Start of Data under study

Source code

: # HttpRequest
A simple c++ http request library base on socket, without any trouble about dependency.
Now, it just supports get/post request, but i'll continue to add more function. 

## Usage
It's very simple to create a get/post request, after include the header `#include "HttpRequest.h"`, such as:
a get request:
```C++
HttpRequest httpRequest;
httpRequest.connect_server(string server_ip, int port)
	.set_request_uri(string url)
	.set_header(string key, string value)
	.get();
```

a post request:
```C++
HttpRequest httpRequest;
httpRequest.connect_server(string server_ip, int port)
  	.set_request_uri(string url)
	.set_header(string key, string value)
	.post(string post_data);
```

End of Data under study

■ Problem to solve: Word for word, transcribe the data shown above.

■ The completed task:
Source code

: # HttpRequest
A simple c++ http request library base on socket, without any trouble about dependency.
Now, it just supports get/post request, but i'll continue to add more function. 

## Usage
It's very simple to create a get/post request, after include the header `#include "HttpRequest.h"`, such as:
a get request:
```C++
HttpRequest httpRequest;
httpRequest.connect_server(string server_ip, int port)
	.set_request_uri(string url)
	.set_header(string key, string value)
	.get();
```

a post request:
```C++
HttpRequest httpRequest;
httpRequest.connect_server(string server_ip, int port)
  	.set_request_uri(string url)
	.set_header(string key, string value)
	.post(string post_data);
```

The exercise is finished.